═══ EXERCISE DATA
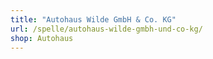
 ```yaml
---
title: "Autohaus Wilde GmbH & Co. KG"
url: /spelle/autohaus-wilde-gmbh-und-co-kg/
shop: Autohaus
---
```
══════
═══ EXERCISE DATA
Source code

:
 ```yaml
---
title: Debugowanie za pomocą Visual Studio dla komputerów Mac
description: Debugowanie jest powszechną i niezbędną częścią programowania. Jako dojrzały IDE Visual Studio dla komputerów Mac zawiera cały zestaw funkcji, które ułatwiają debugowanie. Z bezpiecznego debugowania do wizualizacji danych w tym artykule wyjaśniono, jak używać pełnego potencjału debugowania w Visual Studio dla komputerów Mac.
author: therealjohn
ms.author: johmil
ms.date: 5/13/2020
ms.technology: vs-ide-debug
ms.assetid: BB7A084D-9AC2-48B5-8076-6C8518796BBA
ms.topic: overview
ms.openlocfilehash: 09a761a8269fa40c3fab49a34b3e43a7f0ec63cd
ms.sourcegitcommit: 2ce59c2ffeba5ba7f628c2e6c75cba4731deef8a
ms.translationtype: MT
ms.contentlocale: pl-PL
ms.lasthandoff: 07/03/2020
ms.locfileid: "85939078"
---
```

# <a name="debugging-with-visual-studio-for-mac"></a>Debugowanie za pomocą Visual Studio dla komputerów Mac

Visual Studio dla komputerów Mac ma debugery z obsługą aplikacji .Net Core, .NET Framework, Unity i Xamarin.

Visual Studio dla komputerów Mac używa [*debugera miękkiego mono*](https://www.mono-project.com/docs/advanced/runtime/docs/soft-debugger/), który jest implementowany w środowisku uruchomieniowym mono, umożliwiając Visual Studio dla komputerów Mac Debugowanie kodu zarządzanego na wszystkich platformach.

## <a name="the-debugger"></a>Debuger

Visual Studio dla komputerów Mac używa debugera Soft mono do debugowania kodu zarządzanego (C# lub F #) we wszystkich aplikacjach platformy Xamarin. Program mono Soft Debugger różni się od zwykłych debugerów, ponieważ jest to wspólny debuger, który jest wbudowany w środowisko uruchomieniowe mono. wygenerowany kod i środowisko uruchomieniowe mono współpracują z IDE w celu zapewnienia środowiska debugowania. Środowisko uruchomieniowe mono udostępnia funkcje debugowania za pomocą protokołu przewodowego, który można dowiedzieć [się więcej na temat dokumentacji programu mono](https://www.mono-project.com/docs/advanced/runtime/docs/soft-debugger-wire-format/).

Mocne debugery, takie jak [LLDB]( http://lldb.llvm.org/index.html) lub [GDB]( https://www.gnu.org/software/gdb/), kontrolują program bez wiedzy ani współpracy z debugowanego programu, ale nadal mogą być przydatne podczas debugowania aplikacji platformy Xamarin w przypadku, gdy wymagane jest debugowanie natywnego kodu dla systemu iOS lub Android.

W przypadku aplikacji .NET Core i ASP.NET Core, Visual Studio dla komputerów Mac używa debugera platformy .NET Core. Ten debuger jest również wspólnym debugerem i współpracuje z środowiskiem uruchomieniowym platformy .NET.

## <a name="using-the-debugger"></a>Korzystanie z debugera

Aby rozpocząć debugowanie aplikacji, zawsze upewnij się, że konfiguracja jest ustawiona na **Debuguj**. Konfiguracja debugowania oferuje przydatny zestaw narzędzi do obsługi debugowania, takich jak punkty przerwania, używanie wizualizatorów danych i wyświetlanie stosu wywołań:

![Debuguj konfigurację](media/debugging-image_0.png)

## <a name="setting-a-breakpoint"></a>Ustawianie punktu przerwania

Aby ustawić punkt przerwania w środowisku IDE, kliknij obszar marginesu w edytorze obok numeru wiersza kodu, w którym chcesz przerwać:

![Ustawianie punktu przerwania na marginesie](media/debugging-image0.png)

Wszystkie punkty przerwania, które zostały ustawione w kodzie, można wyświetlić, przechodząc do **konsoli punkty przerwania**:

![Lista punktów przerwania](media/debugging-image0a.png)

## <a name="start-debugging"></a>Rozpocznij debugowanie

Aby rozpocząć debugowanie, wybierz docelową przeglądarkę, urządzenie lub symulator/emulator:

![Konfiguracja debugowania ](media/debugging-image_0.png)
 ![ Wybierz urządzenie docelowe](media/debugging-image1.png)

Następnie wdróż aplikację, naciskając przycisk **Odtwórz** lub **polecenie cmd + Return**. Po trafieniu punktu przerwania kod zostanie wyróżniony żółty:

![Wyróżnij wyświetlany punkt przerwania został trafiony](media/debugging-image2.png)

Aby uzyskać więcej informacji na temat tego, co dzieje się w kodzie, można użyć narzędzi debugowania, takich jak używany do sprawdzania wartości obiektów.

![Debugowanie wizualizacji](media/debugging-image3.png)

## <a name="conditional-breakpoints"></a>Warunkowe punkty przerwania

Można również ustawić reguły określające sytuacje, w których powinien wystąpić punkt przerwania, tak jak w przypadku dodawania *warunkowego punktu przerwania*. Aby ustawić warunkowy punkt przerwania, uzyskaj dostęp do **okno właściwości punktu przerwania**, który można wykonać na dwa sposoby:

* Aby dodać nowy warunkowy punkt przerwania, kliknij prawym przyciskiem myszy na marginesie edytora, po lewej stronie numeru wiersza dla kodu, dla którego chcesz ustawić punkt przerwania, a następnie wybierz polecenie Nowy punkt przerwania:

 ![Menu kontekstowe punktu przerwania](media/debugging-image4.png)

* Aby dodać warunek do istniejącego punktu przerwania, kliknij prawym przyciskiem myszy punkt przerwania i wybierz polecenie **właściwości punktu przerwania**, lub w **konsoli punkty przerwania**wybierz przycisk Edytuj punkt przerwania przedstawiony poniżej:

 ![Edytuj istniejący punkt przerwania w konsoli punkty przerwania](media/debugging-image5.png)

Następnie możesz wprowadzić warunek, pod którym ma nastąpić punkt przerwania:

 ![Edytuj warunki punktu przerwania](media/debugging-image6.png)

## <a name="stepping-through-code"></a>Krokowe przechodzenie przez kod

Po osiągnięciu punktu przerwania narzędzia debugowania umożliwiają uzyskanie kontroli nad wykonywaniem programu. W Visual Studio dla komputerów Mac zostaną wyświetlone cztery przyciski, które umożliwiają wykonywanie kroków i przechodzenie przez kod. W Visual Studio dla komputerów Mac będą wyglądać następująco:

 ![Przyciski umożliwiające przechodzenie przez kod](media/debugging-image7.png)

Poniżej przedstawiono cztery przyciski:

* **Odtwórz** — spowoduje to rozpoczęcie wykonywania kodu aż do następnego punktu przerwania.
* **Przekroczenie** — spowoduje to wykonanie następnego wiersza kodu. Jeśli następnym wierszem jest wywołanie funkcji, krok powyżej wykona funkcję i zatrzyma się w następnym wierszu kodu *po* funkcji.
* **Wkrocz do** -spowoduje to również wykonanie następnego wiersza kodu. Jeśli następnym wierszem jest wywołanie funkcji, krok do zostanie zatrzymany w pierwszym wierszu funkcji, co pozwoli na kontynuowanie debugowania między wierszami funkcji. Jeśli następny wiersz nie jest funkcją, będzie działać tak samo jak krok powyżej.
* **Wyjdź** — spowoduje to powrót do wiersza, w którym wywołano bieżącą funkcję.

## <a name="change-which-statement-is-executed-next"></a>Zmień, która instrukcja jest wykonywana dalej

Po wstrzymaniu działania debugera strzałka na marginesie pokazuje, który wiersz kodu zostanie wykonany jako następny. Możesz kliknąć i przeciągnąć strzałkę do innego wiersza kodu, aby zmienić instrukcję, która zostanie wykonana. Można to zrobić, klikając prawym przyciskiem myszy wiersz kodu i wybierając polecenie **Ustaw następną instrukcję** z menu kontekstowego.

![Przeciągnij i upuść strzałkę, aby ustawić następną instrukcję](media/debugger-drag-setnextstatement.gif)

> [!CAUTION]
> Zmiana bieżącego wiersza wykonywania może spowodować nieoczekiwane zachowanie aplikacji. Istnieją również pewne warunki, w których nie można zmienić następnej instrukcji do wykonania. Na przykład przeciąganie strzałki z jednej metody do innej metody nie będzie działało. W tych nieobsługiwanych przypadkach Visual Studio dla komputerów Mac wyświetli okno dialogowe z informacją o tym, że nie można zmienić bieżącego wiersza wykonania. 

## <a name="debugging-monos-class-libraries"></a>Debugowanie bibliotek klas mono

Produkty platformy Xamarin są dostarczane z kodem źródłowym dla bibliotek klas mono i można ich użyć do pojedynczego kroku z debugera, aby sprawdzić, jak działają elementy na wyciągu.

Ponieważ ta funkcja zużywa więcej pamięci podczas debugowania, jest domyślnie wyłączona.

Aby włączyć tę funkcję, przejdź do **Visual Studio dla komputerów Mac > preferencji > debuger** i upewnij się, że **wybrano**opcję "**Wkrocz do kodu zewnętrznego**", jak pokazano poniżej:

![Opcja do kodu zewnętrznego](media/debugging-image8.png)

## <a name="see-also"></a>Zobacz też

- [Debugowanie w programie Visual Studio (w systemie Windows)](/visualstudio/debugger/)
══════
■ **AIM OF THE EXERCISE**:
From the data above, output exactly the lines between the one containing "wywołano bieżącą funkcję." and the one containing "Aby włączyć tę", counting both of them.

■ **TASK ANSWER**:
* **Wyjdź** — spowoduje to powrót do wiersza, w którym wywołano bieżącą funkcję.

## <a name="change-which-statement-is-executed-next"></a>Zmień, która instrukcja jest wykonywana dalej

Po wstrzymaniu działania debugera strzałka na marginesie pokazuje, który wiersz kodu zostanie wykonany jako następny. Możesz kliknąć i przeciągnąć strzałkę do innego wiersza kodu, aby zmienić instrukcję, która zostanie wykonana. Można to zrobić, klikając prawym przyciskiem myszy wiersz kodu i wybierając polecenie **Ustaw następną instrukcję** z menu kontekstowego.

![Przeciągnij i upuść strzałkę, aby ustawić następną instrukcję](media/debugger-drag-setnextstatement.gif)

> [!CAUTION]
> Zmiana bieżącego wiersza wykonywania może spowodować nieoczekiwane zachowanie aplikacji. Istnieją również pewne warunki, w których nie można zmienić następnej instrukcji do wykonania. Na przykład przeciąganie strzałki z jednej metody do innej metody nie będzie działało. W tych nieobsługiwanych przypadkach Visual Studio dla komputerów Mac wyświetli okno dialogowe z informacją o tym, że nie można zmienić bieżącego wiersza wykonania. 

## <a name="debugging-monos-class-libraries"></a>Debugowanie bibliotek klas mono

Produkty platformy Xamarin są dostarczane z kodem źródłowym dla bibliotek klas mono i można ich użyć do pojedynczego kroku z debugera, aby sprawdzić, jak działają elementy na wyciągu.

Ponieważ ta funkcja zużywa więcej pamięci podczas debugowania, jest domyślnie wyłączona.

Aby włączyć tę funkcję, przejdź do **Visual Studio dla komputerów Mac > preferencji > debuger** i upewnij się, że **wybrano**opcję "**Wkrocz do kodu zewnętrznego**", jak pokazano poniżej:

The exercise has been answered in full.